-- Material shown follows --
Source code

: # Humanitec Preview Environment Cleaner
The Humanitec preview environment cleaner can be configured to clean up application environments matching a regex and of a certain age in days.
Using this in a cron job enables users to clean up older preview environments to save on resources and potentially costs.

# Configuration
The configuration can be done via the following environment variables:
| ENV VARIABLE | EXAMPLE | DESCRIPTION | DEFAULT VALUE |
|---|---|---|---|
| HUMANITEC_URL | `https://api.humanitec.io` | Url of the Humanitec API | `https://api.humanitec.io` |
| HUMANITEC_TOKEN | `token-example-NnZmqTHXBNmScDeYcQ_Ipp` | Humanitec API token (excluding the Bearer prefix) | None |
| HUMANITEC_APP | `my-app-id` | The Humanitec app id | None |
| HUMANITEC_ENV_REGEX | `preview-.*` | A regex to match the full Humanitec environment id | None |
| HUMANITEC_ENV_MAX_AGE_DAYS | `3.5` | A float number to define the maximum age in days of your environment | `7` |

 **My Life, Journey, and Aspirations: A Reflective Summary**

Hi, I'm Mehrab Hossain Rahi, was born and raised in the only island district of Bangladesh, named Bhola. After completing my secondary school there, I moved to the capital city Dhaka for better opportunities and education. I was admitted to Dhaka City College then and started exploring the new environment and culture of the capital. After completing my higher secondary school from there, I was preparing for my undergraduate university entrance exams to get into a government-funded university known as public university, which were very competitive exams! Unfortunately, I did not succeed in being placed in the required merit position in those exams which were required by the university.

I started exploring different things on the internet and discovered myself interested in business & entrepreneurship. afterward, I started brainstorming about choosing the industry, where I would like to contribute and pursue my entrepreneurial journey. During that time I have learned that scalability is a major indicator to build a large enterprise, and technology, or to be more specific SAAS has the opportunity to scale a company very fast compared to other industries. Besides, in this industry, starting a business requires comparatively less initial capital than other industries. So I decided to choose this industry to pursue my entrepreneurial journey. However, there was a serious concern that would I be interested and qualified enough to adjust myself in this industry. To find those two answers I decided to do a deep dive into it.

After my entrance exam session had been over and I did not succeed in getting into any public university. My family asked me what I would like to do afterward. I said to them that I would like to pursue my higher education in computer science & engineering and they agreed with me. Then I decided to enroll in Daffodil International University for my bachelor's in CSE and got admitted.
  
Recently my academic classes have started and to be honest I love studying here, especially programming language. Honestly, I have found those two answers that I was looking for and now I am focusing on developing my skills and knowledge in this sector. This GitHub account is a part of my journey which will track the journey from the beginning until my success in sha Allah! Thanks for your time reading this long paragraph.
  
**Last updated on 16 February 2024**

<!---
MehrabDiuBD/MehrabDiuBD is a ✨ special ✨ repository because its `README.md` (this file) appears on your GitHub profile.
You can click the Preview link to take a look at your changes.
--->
-- Material shown concluded --
◆ Work request ◆
For each line of the material that includes the word "regex", make a copy.

◆ Reply to the task ◆
The Humanitec preview environment cleaner can be configured to clean up application environments matching a regex and of a certain age in days.
| HUMANITEC_ENV_REGEX | `preview-.*` | A regex to match the full Humanitec environment id | None |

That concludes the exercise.